■ **Try it**:
Below are some entries. Copy each line that holds the string "sentence".

(Stored items)
##########

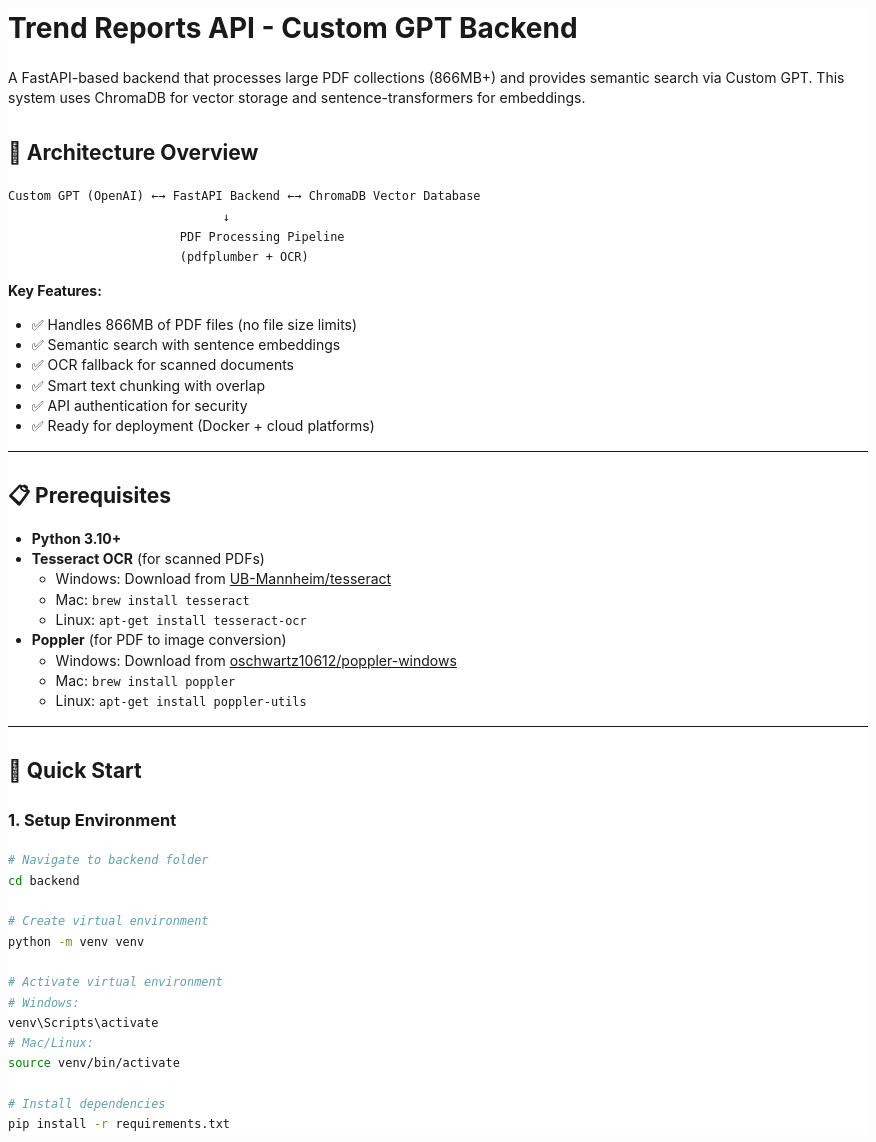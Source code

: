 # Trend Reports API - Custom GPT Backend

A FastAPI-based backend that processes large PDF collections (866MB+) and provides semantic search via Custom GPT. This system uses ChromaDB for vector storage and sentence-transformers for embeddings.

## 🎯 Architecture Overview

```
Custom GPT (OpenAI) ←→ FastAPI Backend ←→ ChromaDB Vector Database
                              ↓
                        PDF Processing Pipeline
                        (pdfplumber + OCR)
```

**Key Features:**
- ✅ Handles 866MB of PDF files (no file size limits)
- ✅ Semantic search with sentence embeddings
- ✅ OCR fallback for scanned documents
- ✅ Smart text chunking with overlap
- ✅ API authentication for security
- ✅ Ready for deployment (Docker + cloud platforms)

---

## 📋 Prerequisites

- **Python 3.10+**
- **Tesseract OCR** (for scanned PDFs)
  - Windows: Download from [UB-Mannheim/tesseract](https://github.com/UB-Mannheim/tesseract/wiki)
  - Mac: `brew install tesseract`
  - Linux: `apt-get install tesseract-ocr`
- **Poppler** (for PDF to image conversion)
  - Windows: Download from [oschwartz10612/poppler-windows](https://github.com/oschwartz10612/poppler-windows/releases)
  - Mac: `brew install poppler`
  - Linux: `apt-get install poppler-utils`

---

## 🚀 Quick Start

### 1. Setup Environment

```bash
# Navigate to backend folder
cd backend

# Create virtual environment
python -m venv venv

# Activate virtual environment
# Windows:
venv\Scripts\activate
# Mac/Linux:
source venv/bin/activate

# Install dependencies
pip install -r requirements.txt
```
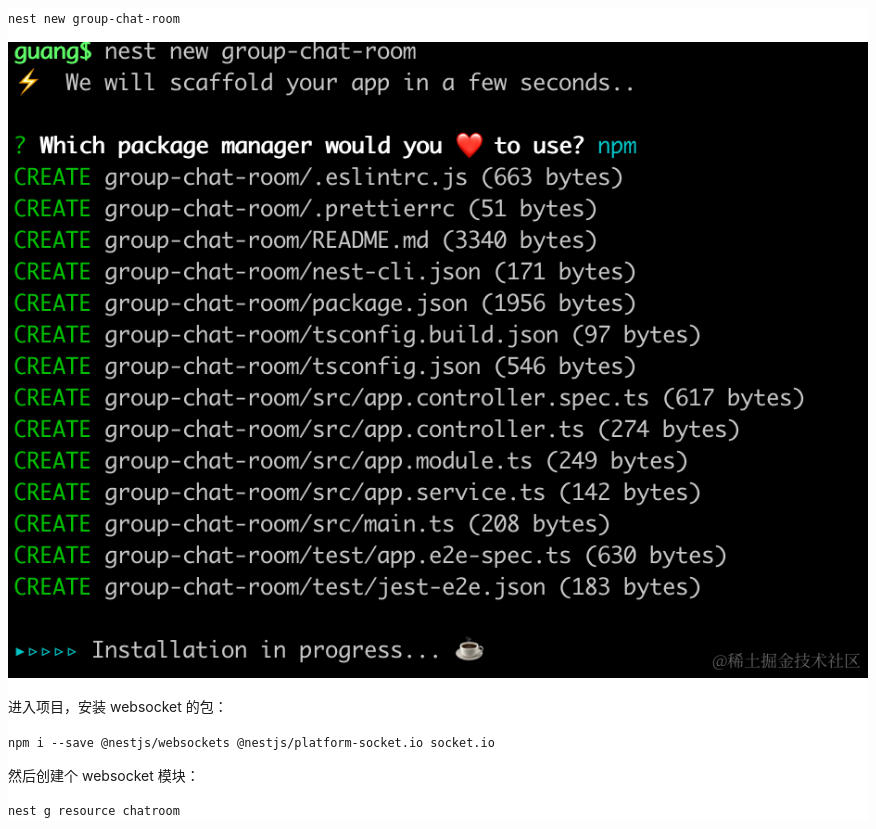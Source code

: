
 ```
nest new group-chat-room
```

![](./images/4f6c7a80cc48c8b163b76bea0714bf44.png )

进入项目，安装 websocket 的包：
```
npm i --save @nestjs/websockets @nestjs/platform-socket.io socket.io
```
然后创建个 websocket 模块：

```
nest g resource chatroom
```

##########

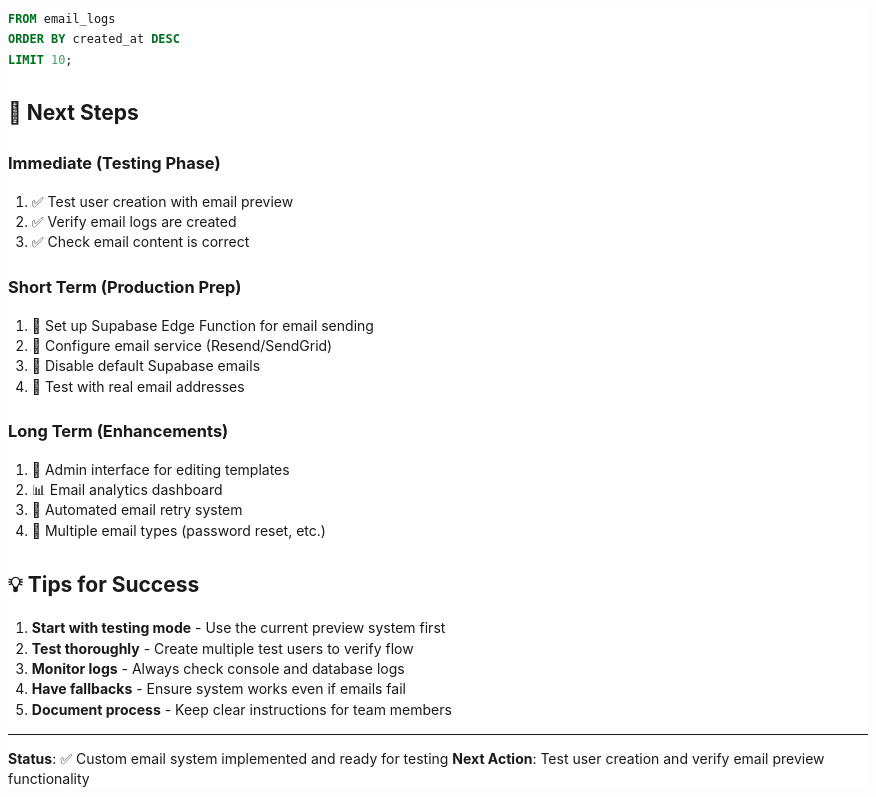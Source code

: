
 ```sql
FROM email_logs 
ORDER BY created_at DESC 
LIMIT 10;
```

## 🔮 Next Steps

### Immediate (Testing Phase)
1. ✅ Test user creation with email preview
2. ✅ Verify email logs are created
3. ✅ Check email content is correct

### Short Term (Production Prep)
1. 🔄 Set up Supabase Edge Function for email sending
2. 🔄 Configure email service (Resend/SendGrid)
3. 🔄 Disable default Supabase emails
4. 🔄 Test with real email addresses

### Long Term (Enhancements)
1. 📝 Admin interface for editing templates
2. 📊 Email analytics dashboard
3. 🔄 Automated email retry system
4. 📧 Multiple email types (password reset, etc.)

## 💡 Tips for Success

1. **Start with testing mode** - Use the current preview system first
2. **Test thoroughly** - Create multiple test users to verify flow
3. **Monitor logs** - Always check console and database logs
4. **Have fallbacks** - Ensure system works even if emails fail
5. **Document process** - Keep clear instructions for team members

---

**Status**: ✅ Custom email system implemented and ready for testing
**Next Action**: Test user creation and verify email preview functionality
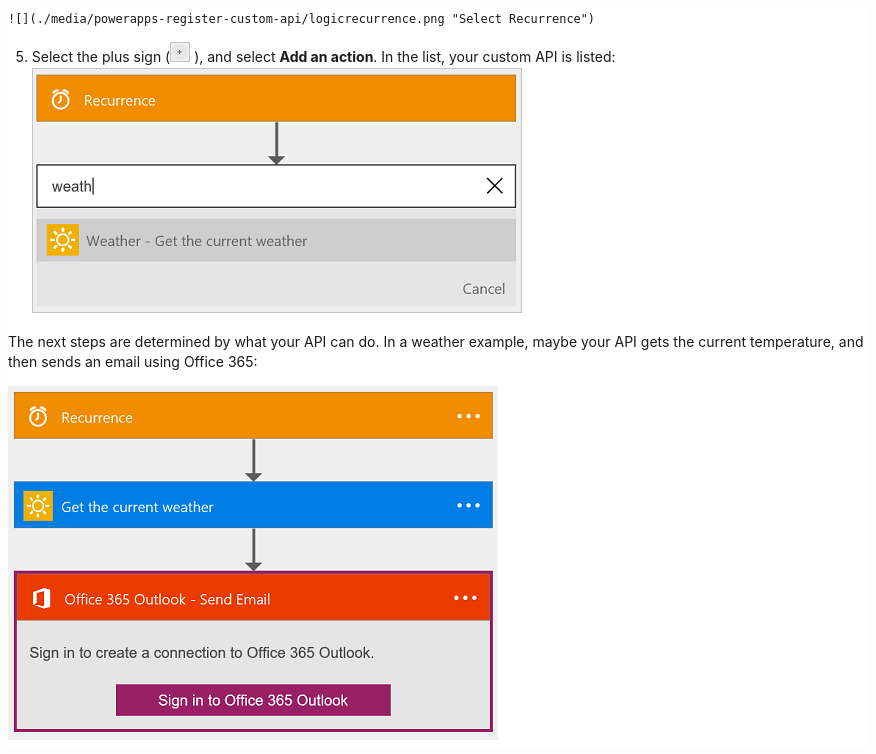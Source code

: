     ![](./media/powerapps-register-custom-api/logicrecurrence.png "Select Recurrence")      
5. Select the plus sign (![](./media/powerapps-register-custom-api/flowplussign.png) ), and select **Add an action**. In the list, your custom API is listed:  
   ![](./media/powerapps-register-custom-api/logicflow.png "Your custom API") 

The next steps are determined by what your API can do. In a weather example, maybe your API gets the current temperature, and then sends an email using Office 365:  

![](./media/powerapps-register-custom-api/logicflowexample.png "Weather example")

##########

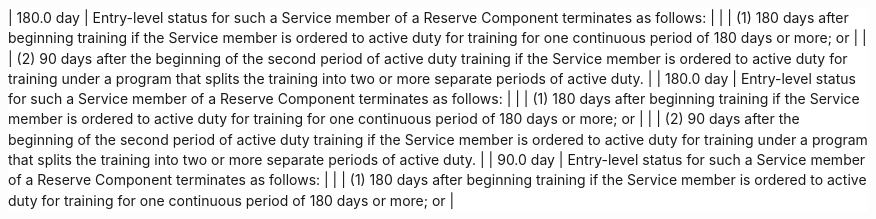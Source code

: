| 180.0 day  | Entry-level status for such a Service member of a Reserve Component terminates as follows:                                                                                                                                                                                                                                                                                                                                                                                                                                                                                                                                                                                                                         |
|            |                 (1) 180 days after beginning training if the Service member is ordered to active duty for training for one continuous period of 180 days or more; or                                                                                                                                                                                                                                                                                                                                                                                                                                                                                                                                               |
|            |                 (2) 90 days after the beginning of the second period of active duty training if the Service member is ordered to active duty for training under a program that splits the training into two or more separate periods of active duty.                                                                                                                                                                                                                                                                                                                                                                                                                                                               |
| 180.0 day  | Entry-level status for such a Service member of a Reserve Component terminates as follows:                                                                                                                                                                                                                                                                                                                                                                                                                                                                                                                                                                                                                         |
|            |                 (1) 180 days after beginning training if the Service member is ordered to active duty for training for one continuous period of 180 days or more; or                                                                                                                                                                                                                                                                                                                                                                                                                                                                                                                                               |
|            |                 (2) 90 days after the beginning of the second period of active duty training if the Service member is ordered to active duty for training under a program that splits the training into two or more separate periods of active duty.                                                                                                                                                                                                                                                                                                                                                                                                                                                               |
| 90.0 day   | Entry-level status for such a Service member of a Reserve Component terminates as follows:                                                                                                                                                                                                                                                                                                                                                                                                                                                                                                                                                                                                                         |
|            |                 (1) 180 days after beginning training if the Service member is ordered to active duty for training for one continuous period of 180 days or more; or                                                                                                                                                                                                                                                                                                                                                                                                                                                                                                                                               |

##########

■ **Output for this task**:
A FastAPI-based backend that processes large PDF collections (866MB+) and provides semantic search via Custom GPT. This system uses ChromaDB for vector storage and sentence-transformers for embeddings.
- ✅ Semantic search with sentence embeddings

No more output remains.